Following many years of debate over Nevada’s NRS Chapter 40, a bill passed in the middle of the 1990s as a process to resolve construction defect related disputes before litigation commenced between homeowners and builders of residential construction, the fight to change this law again has surfaced.

Many parties who are involved in construction defect claims in Nevada claim that Chapter 40 carries with it to many entitlements, making it to costly to build houses in Nevada, some say Chapter 40 is fine how it is.

But no matter whose side is being heard, one thing remains clear and that is a fierce dispute over the way the future of Nevada’s Chapter 40 will resolves homeowners’ claims of construction defects will be a hot issue before the Nevada legislature.

This past Wednesday a full hearing was held before a legislative committee which pit builders and subcontractors against attorneys for homeowners.

Builders and subcontractors say the bill, drafted with guidance from a special subcommittee led by state Sen. Terry Care, D-Las Vegas, is welcome relief. They say the current system is flooded with alleged bogus claims and exorbitant legal fees and often impedes home repairs. If passed, some say the legislation would tilt the system significantly toward builders and subcontractors, and plaintiff attorneys say it goes too far, imposing severe curbs on the rights of homeowners.

On the other hand, builders claim they are obligated to pay the homeowners’ costs of bringing lawsuits, provided homeowners agree to reasonable settlements. Builders and subcontractors say built-in attorney and expert fees create perverse incentives to bring Chapter 40 actions against them.

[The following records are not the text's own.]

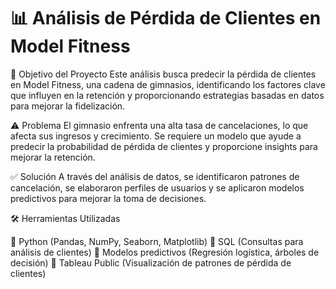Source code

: # 📊 Análisis de Pérdida de Clientes en Model Fitness

📌 Objetivo del Proyecto
Este análisis busca predecir la pérdida de clientes en Model Fitness, una cadena de gimnasios, identificando los factores clave que influyen en la retención y proporcionando estrategias basadas en datos para mejorar la fidelización.

⚠️ Problema
El gimnasio enfrenta una alta tasa de cancelaciones, lo que afecta sus ingresos y crecimiento. Se requiere un modelo que ayude a predecir la probabilidad de pérdida de clientes y proporcione insights para mejorar la retención.

✅ Solución
A través del análisis de datos, se identificaron patrones de cancelación, se elaboraron perfiles de usuarios y se aplicaron modelos predictivos para mejorar la toma de decisiones.

🛠️ Herramientas Utilizadas

🔹 Python (Pandas, NumPy, Seaborn, Matplotlib)
🔹 SQL (Consultas para análisis de clientes)
🔹 Modelos predictivos (Regresión logística, árboles de decisión)
🔹 Tableau Public (Visualización de patrones de pérdida de clientes)


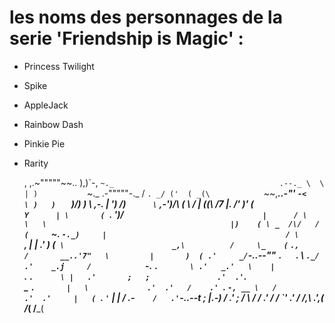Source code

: # les noms des personnages de la serie 'Friendship is Magic' :
- Princess Twilight
- Spike
- AppleJack
- Rainbow Dash
- Pinkie Pie
- Rarity

  ,  ,.~"""""~~..
  )\,)\`-,       `~._                                     .--._
  \  \ | )           `~._                   .-"""""-._   /     `.
 _/ ('  ( _(\            `~~,__________..-"'          `-<        \
 )   )   `   )/)   )        \                            \,-.     |
') /)`      \` \,-')/\      (                             \ /     |
(_(\ /7      |.   /'  )'  _(`                              Y      |
    \       (  `.     ')_/`                                |      /
     \       \   \                                         |)    (
      \ _  /\/   /                                         (      `~.
       `-._)     |                                        / \        `,
                 |                          |           .'   )      (`
                 \                        _,\          /     \_    (`
                  `.,      /       __..'7"   \         |       )  (
                  .'     _/`-..--""      `.   `.        \      `._/
                .'    _.j     /            `-.  `.       \
              .'   _.'   \    |               `.  `.      \
             |   .'       ;   ;               .'  .'`.     \
             \_  `.       |   \             .'  .'   /    .'
               `.  `-, __ \   /           .'  .'     |   (
                 `.  `'` \|  |           /  .-`     /   .'
                   `-._.--t  ;          |_.-)      /  .'
                          ; /           \  /      / .'
                         / /             `'     .' /
                        /,_\                  .',_(
                       /___(                 /___(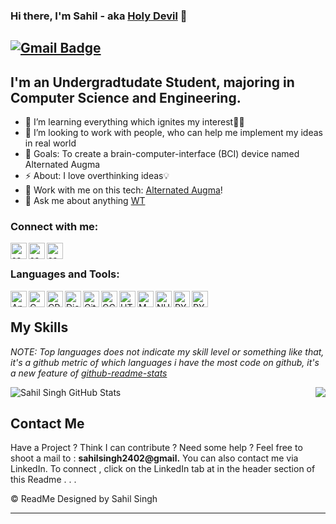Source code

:### Hi there, I'm Sahil - aka [Holy Devil](https://wickedteenager.blogspot.com/) 👋
[![Gmail Badge](https://img.shields.io/badge/-sahilsingh2402@gmail.com-c14438?style=flat-square&logo=Gmail&logoColor=white&link=mailto:sahilsingh2402@gmail.com)](mailto:sahilsingh2402@gmail.com)
---
## I'm an Undergradtudate Student, majoring in Computer Science and Engineering. 

- 🌱 I’m learning everything which ignites my interest👨‍💻
- 👯 I’m looking to work with people, who can help me implement my ideas in real world
- 🥅 Goals: To create a brain-computer-interface (BCI) device named Alternated Augma
- ⚡ About: I love overthinking ideas💡
- 🔭 Work with me on this tech: [Alternated Augma](https://wickedteenager.blogspot.com/)!
- 💬 Ask me about anything [WT](https://wickedteenager.blogspot.com/)

### Connect with me:

[<img align="left" alt="sahilsingh2402 | Twitter" width="26px" src="https://cdn.jsdelivr.net/npm/simple-icons@v3/icons/twitter.svg" />](https://twitter.com/SahilSi99148897)
[<img align="left" alt="sahilsingh2402 | LinkedIn" width="26px" src="https://cdn.jsdelivr.net/npm/simple-icons@v3/icons/linkedin.svg" />](https://www.linkedin.com/in/sahil-singh-3464551b5/)
[<img align="left" alt="sahilsingh2402 | Instagram" width="26px" src="https://cdn.jsdelivr.net/npm/simple-icons@v3/icons/instagram.svg" />](https://www.instagram.com/sahil_singh_2402/)

<br />

### Languages and Tools: 

[<img align="left" alt="Android" width="26px" src="https://github.com/sahilsingh2402/sahilsingh2402/blob/main/files_ss2402/android.svg" />](https://wickedteenager.blogspot.com/)

[<img align="left" alt="C" width="26px" src="https://github.com/sahilsingh2402/sahilsingh2402/blob/main/files_ss2402/c-original.svg" />](https://wickedteenager.blogspot.com/)

[<img align="left" alt="CPP" width="26px" src="https://github.com/sahilsingh2402/sahilsingh2402/blob/main/files_ss2402/cpp.svg" />](https://wickedteenager.blogspot.com/)

[<img align="left" alt="Django" width="26px" src="https://github.com/sahilsingh2402/sahilsingh2402/blob/main/files_ss2402/django.svg" />](https://wickedteenager.blogspot.com/)

[<img align="left" alt="Git" width="26px" src="https://github.com/sahilsingh2402/sahilsingh2402/blob/main/files_ss2402/git.svg" />](https://wickedteenager.blogspot.com/)

[<img align="left" alt="GCP" width="26px" src="https://github.com/sahilsingh2402/sahilsingh2402/blob/main/files_ss2402/google-cloud.svg" />](https://wickedteenager.blogspot.com/)

[<img align="left" alt="HTML" width="26px" src="https://github.com/sahilsingh2402/sahilsingh2402/blob/main/files_ss2402/html.svg" />](https://wickedteenager.blogspot.com/)

[<img align="left" alt="MYSQL" width="26px" src="https://github.com/sahilsingh2402/sahilsingh2402/blob/main/files_ss2402/mysql.svg" />](https://wickedteenager.blogspot.com/)

[<img align="left" alt="NUMPY" width="26px" src="https://github.com/sahilsingh2402/sahilsingh2402/blob/main/files_ss2402/numpy.svg" />](https://wickedteenager.blogspot.com/)

[<img align="left" alt="PYCHARM" width="26px" src="https://github.com/sahilsingh2402/sahilsingh2402/blob/main/files_ss2402/pycharm.svg" />](https://wickedteenager.blogspot.com/)

[<img align="left" alt="PYTHON" width="26px" src="https://github.com/sahilsingh2402/sahilsingh2402/blob/main/files_ss2402/python.svg" />](https://wickedteenager.blogspot.com/)

<br />

## My Skills
*NOTE: Top languages does not indicate my skill level or something like that, it's a github metric of which languages i have the most code on github, it's a new feature of [github-readme-stats](https://github.com/sahilsingh2402/github-readme-stats)*

  <img align="left" alt="Sahil Singh GitHub Stats" src="https://github-readme-stats.codestackr.vercel.app/api?username=sahilsingh2402&show_icons=true&hide_border=true" />
<a href="https://github.com/sahilsingh2402/github-readme-stats">
  <!-- Change the `github-readme-stats.vercel.app` to `github-readme-stats.vercel.app`  -->
  <img align="right" src="https://github-readme-stats.vercel.app/api/top-langs/?username=sahilsingh2402&layout=compact&theme=material-palenight" />
</a>    
<br />

## Contact Me 
Have a Project ? Think I can contribute ? Need some help ?
Feel free to shoot a mail to : **sahilsingh2402@gmail.**
You can also contact me via LinkedIn. To connect , click on the LinkedIn tab at in the header section of this Readme . . .

:copyright: ReadMe Designed by Sahil Singh

---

Subcontractors also claim that they are often innocent bystanders in construction defect claims and litigation in Nevada. For instance, window installers claim they are brought into lawsuits which are related to leaky roofs or defective drywall. Roofers and drywallers claim they are brought into cases with leaky windows. Subcontractors claim that they are only brought into suits by builders who wish to spread the cost, expense and exposure of the defective construction allegations amongst all parties who participated in the building of the home. Subcontractors’ claim their own insurance companies often advise them to settle, as it remains cheaper to settle rather than allow litigation costs to skyrocket.

The proposed legislation, Senate Bill 349, would more narrowly define a construction defect. To qualify as defective, a home would have to present “unreasonable risk of injury to a person or property.” Alternately, it would have to meet all of the following criteria: violate building codes, cause damage to the property and be built in a manner not “good and workmanlike” according to industry standards. Currently, just one of those criteria, including violating a building code, needs to exist to mark a home as defective and qualify it for the Chapter 40 process. The legislation would also eliminate a provision in the law that allows plaintiffs to collect “reasonable attorney’s fees.”

Homeowner lawyers claim the bill would leave homeowners, thousands of whom bought substandard houses during the building boom in Nevada, defenseless against builders, their insurance companies and builders lawyers. Homeowner counsel allege that current law necessarily requires nothing more than code violation to qualify as a construction defect.

The committee also heard legislation that would shorten the time a homeowner has to bring civil action against a builder. Senate Bill 337 is a revision to the Statutes of Repose and reduces the time action may be commenced from 10 years to 6 years.

The legislative battle over construction defects is expected to continue until the session’s scheduled end two months from now.